Academics

College of Agricultural Sciences faculty member to host Marie Curie Fellow

UNIVERSITY PARK, Pa. — Estelle Couradeau, assistant professor of soils and environmental microbiology in Penn State's College of Agricultural Sciences, will host a Marie Curie Fellow.

The award will fund postdoctoral scholar Jose Raul Roman to study for two years in Couradeau’s Penn State lab and a third year in Fernando Maestre’s lab at the University of Alicante in Spain. Roman recently finished his doctoral degree, working on biocrust restoration.

The Marie Curie Fellowship — one of the most prestigious and competitive postdoctoral fellowships in Europe — is funded by the European Union. It will enable Couradeau to link her research group to that of Maestre, a distinguished scientist who leads the Dryland Ecology and Global Change Lab. Collectively, they will study how climate change influences microbial communities.

“Marie Curie Fellowships are designed to launch the career of a promising postdoc fellow,” said Couradeau. “Fernando Maestre is one of the most productive and highly cited scientists in the world — he works on global change ecology in soils — and I am grateful for the opportunity to collaborate with his research group through this project.”

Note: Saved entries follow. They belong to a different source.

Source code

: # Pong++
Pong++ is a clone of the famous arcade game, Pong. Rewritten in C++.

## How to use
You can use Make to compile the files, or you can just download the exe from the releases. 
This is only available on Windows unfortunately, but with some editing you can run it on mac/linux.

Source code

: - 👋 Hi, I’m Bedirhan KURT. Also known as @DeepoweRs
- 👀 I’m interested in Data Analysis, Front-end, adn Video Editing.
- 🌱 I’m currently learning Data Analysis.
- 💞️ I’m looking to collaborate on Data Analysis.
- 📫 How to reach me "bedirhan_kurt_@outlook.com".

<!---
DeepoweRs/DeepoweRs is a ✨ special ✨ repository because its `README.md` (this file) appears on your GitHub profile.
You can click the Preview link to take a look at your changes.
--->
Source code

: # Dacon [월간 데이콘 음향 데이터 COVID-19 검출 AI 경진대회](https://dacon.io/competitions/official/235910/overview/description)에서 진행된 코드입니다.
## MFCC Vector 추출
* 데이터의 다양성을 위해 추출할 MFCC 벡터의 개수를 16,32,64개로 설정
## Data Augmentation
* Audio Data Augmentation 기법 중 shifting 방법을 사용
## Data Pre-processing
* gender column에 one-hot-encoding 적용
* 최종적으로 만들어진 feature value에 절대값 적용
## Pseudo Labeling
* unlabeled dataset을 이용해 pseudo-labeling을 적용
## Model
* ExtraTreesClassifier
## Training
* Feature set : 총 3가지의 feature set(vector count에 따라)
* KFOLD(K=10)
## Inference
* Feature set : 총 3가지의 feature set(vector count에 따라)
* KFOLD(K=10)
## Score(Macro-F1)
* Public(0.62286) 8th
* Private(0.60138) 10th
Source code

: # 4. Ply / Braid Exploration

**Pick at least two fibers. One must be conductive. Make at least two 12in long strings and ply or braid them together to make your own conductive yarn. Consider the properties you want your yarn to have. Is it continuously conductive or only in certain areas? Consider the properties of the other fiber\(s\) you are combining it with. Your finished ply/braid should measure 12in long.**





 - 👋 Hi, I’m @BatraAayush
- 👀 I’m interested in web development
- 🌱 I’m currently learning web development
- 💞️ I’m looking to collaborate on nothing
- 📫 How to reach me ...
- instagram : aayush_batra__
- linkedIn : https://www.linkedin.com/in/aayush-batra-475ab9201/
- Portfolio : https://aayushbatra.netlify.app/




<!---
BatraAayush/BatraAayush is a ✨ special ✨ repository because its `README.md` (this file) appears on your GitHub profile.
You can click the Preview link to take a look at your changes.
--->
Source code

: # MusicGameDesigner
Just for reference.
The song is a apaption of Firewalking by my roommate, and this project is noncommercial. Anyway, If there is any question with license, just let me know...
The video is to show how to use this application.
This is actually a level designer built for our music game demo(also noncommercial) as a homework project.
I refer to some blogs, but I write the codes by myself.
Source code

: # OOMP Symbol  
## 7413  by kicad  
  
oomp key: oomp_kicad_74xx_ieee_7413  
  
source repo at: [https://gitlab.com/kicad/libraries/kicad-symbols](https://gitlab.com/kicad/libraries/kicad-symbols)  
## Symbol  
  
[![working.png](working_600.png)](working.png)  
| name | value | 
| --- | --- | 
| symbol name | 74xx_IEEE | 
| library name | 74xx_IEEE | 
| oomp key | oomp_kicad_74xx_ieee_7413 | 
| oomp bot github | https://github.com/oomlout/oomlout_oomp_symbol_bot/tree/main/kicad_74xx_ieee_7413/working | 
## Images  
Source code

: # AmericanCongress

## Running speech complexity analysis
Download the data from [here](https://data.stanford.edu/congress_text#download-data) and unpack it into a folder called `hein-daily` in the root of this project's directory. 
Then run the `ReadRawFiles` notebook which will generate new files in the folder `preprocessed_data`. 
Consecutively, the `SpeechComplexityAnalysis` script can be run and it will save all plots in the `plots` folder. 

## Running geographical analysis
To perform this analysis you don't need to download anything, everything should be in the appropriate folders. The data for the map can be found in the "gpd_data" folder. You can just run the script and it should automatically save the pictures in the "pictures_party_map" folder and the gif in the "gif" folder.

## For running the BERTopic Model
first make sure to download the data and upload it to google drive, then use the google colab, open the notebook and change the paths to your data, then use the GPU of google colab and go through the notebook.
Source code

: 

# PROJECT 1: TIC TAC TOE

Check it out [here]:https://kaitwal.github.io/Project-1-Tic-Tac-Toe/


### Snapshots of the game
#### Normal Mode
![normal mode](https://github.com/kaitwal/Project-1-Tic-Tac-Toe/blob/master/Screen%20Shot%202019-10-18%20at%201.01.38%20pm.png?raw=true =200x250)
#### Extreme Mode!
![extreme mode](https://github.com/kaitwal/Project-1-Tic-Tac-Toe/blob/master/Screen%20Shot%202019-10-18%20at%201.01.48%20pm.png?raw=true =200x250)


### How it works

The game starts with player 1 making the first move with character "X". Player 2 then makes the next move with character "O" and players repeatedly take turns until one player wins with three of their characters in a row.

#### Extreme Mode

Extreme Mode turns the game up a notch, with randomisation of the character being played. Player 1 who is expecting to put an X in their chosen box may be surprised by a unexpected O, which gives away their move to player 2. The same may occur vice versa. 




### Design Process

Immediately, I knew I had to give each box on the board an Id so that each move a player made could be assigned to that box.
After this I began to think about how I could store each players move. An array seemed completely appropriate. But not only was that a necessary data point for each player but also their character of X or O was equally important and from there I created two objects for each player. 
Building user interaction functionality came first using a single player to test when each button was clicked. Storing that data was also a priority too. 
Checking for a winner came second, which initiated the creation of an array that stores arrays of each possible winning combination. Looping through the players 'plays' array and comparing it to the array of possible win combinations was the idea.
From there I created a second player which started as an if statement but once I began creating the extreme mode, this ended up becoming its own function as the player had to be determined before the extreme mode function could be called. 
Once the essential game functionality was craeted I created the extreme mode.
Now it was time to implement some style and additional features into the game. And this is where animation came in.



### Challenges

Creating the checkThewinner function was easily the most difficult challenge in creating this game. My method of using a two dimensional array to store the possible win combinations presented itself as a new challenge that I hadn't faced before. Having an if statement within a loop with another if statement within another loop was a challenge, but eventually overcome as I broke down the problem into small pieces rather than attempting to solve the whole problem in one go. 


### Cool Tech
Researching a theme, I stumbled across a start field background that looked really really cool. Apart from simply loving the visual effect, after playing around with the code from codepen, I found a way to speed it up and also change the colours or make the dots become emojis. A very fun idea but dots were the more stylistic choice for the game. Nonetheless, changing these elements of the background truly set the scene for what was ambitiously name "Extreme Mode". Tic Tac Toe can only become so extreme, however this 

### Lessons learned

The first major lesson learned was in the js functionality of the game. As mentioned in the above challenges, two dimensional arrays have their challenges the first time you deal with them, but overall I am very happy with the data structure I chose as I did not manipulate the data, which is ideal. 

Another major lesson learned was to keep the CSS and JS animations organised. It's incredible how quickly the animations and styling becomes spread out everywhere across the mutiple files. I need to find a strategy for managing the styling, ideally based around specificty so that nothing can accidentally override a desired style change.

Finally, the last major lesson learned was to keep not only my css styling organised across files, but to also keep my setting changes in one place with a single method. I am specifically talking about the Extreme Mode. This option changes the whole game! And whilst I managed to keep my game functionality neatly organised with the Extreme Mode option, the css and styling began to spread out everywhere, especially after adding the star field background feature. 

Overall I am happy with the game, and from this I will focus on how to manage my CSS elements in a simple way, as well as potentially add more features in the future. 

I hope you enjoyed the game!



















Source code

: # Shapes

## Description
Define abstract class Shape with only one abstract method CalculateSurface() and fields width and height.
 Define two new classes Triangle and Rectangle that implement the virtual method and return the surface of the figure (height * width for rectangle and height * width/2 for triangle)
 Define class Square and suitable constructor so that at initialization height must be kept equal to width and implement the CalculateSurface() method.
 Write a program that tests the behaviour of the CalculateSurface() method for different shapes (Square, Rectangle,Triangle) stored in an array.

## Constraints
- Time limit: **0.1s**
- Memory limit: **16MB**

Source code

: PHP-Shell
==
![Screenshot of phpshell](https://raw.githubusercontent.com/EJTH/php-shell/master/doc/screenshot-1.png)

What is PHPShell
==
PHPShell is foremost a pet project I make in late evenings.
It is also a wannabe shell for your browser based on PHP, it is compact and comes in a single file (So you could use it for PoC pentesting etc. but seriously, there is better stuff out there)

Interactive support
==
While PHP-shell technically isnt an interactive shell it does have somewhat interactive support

Biocrusts, which are arid land topsoils that cover 12% of Earth’s continents, are responsible for the fertility and stability of arid land soils, Couradeau explained. “They are significant contributors to global carbon and nitrogen cycles and are endangered by climate change,” she said. “This project is about understanding the resilience of these soil communities in the face of climate change, using cutting-edge molecular and microscopy methods.”

Couradeau was named a Marie Curie Fellow in 2013 when she was a postdoctoral scholar at Arizona State University. Her project was a collaboration with the University of Burgundy, France, where she did her return phase in 2016, studying cyanobacteria.